Lie on your back so that the Helix is positioned at the upper point of your lower back (this is about a belly button height). Relax and stay in this position for 10-20 seconds. Then lower the Helix 3-5 cm towards your hips and repeat.
Lie on your back and pull both feet to the floor. The Helix should be just above your sacrum. Roll the device back and forth 15-20 cm. Move the Helix up to the upper point of the back.
Lie back on the Helix so that it is just above your hipbone. Pull your feet up. Your knees should be bent at about 90 degrees. Turn both knees to the left until they touch the ground, then repeat the same for the right side. Raise the Helix by 5 cm and repeat the previous movement. So move up and up on your back.

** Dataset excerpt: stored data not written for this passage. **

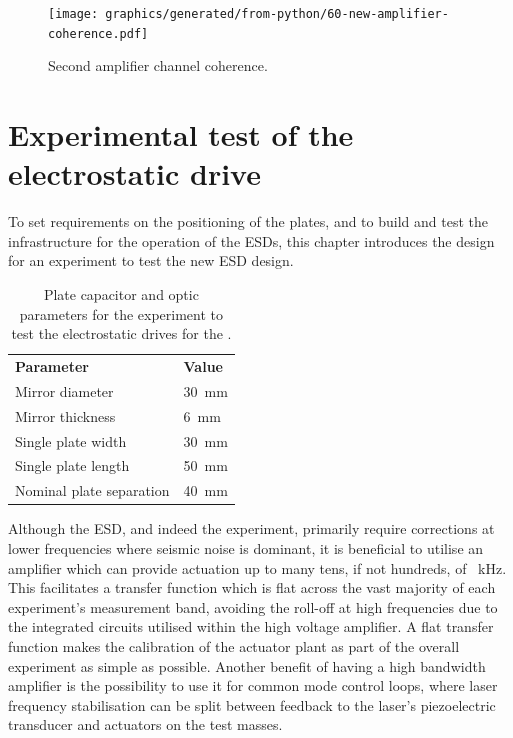 \begin{figure}
  \centering
  \texttt{[image: graphics/generated/from-python/60-new-amplifier-coherence.pdf]}
  \caption[High voltage amplifier cross-channel coherence]{Second amplifier channel coherence.}
  \label{fig:new-amplifier-coherence}
\end{figure}

\section{Experimental test of the electrostatic drive}
To set requirements on the positioning of the plates, and to build and test the infrastructure for the operation of the \glspl{ESD}, this chapter introduces the design for an experiment to test the new \gls{ESD} design.

\begin{table}
  \centering
  \begin{tabular}{ll}
    \textbf{Parameter}   & \textbf{Value} \\
    Mirror diameter      & \SI{30}{\milli\meter} \\
    Mirror thickness     & \SI{6}{\milli\meter} \\
    Single plate width   & \SI{30}{\milli\meter} \\
    Single plate length  & \SI{50}{\milli\meter} \\
    Nominal plate separation & \SI{40}{\milli\meter} \\
  \end{tabular}
  \caption[Plate capacitor and optic parameters for the experiment to test the electrostatic drives for the \SSM{}]{\label{tab:esd-expt-parameters}Plate capacitor and optic parameters for the experiment to test the electrostatic drives for the \SSM{}.}
\end{table}

Although the \gls{ESD}, and indeed the \SSM{} experiment, primarily require corrections at lower frequencies where seismic noise is dominant, it is beneficial to utilise an amplifier which can provide actuation up to many tens, if not hundreds, of \SI{}{\kilo\hertz}. This facilitates a transfer function which is flat across the vast majority of each experiment's measurement band, avoiding the roll-off at high frequencies due to the integrated circuits utilised within the high voltage amplifier. A flat transfer function makes the calibration of the actuator plant as part of the overall experiment as simple as possible. Another benefit of having a high bandwidth amplifier is the possibility to use it for common mode control loops, where laser frequency stabilisation can be split between feedback to the laser's piezoelectric transducer and actuators on the test masses.


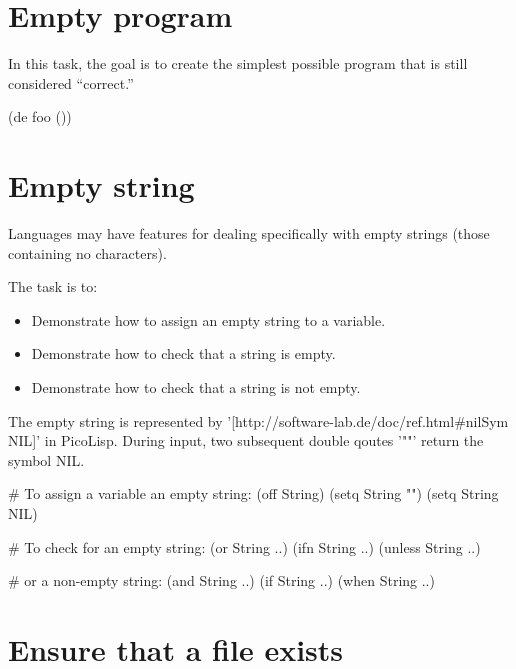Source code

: \pagebreak{}
\section*{Empty program}

In this task, the goal is to create the simplest possible program that
is still considered ``correct.''

\begin{wideverbatim}

(de foo ())

\end{wideverbatim}

\pagebreak{}
\section*{Empty string}

Languages may have features for dealing specifically with empty strings
(those containing no characters).

The task is to:

\begin{itemize}
\item
  Demonstrate how to assign an empty string to a variable.
\end{itemize}

\begin{itemize}
\item
  Demonstrate how to check that a string is empty.
\item
  Demonstrate how to check that a string is not empty.
\end{itemize}


\begin{wideverbatim}

  The empty string is represented by
  '[http://software-lab.de/doc/ref.html#nilSym NIL]' in PicoLisp.
  During input, two subsequent double qoutes '""' return the symbol
  NIL.

# To assign a variable an empty string:
(off String)
(setq String "")
(setq String NIL)

# To check for an empty string:
(or String ..)
(ifn String ..)
(unless String ..)

# or a non-empty string:
(and String ..)
(if String ..)
(when String ..)

\end{wideverbatim}

\pagebreak{}
\section*{Ensure that a file exists}

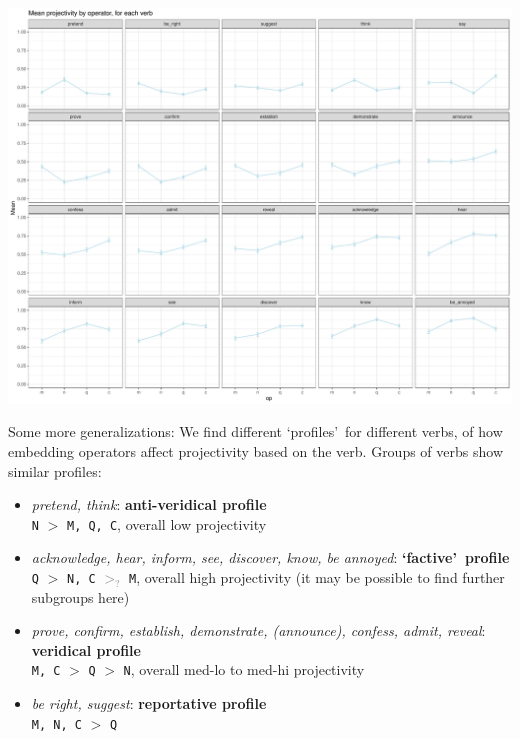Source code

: \documentclass[10pt]{article}\usepackage[]{graphicx}\usepackage[dvipsnames]{xcolor}
\newenvironment{knitrout}{}{} %
\begin{document}
\begin{knitrout}
\color{fgcolor}

{\centering \includegraphics[width=\linewidth]{figures/figuresverb-profiles-1} 

}


\end{knitrout}
Some more generalizations: We find different \lq profiles\rq\ for different verbs, of how embedding operators affect projectivity based on the verb. Groups of verbs show similar profiles:

\begin{itemize}
  \item \emph{pretend, think}: \textbf{anti-veridical profile}\\
    \texttt{N} $>$ \texttt{M, Q, C}, overall low projectivity

  \item \emph{acknowledge, hear, inform, see, discover, know, be annoyed}: \textbf{\lq factive\rq\ profile}\\
    \texttt{Q} $>$ \texttt{N, C} \textcolor{gray}{$>_?$} \texttt{M}, overall high projectivity (it may be possible to find further subgroups here)

  \item \emph{prove, confirm, establish, demonstrate, (announce), confess, admit, reveal}: \textbf{veridical profile}\\
    \texttt{M, C} $>$ \texttt{Q} $>$ \texttt{N}, overall med-lo to med-hi projectivity
  
  \item \emph{be right, suggest}: \textbf{reportative profile}\\
    \texttt{M, N, C} $>$ \texttt{Q}

\end{itemize}
\end{document}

Put the Helix under your neck, then turn your head to one side. Repeat 3-5 times, then do the same for the other side. Then use your heels to roll down the Helix 5-10 cm. Repeat the previous exercise here too.
Lie on your stomach and turn half sideways. Extend your lower arm so that the Helix is under your shoulder. Roll up and down 15-20 cm, gently massaging the muscles under your shoulders. You can control the pressure by putting pressure on your arm. As time goes on, you can put more and more pressure on the Helix.
Sit on the Helix, leaning on both arms behind your back. Position yourself so that the tapered part of the Helix is under the gluteus maximus. Roll back and forth 5 to 10 times, then do a few body rotations as well. This way you can reach all the gluteal muscles.
Sit down and lean on your arms behind your back. Place the Helix under one thigh, just in front of your ischium. Your non-working leg should be pulled to its feet. Using your heels, roll on the tool 10-15 cm, repeating several times. Move slowly towards your knees. To achieve more pressure, lean your torso slightly forward.